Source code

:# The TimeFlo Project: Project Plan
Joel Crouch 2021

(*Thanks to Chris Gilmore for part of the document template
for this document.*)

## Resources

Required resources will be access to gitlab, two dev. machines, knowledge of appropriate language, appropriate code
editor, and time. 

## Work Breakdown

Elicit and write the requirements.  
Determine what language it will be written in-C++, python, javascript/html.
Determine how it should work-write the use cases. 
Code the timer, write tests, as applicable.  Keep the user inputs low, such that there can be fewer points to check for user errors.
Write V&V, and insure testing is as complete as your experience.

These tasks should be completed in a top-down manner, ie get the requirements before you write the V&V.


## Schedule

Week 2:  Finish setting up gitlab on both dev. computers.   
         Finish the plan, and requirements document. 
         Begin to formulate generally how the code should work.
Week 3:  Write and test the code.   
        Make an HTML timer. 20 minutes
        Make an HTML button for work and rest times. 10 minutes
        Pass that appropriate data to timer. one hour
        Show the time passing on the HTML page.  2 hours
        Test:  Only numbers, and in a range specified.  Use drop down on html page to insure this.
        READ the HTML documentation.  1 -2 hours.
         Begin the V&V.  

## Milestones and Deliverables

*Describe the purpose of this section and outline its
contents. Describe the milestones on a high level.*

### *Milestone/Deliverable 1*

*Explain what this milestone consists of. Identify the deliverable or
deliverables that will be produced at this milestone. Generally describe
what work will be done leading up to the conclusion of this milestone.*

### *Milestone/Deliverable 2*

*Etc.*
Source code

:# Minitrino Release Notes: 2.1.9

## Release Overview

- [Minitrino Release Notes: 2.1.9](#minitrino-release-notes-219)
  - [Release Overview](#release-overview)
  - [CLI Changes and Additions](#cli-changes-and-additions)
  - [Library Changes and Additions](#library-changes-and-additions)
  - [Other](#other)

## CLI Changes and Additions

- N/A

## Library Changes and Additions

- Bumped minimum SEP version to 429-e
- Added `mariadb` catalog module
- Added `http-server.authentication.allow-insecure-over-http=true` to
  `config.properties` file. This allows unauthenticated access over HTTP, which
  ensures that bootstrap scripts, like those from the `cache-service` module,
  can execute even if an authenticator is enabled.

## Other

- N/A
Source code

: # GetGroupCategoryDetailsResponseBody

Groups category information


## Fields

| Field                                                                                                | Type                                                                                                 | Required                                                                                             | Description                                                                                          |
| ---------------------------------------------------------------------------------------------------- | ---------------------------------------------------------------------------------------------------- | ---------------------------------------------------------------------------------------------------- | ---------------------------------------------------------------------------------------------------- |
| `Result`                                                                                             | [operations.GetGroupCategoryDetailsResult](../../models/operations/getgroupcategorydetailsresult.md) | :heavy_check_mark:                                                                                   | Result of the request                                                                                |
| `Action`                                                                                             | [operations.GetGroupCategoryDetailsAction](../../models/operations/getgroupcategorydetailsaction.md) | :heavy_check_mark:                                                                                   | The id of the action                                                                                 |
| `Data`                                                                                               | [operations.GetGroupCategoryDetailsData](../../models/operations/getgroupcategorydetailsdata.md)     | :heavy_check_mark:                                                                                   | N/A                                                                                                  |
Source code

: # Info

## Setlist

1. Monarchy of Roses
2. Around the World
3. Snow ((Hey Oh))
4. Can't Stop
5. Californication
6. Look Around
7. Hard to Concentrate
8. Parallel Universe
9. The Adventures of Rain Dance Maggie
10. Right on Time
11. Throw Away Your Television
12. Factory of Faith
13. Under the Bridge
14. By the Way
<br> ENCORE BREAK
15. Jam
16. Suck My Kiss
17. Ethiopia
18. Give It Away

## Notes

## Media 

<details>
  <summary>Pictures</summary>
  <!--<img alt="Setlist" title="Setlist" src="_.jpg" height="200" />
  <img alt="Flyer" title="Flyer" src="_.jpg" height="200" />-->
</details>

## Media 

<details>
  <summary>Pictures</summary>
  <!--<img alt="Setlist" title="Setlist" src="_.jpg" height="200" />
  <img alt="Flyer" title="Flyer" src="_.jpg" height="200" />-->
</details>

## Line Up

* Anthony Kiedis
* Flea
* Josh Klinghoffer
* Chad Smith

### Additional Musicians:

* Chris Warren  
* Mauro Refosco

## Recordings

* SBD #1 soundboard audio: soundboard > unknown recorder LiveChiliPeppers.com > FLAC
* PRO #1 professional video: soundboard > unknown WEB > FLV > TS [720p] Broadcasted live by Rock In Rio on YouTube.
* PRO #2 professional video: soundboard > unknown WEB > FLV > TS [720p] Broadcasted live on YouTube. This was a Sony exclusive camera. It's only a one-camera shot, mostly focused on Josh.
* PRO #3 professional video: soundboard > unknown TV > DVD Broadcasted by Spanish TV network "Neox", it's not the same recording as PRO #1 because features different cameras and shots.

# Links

==*==

Exercise objective:
Give only the number of lines in the preceding data that include the word "should".

Exercise response:
3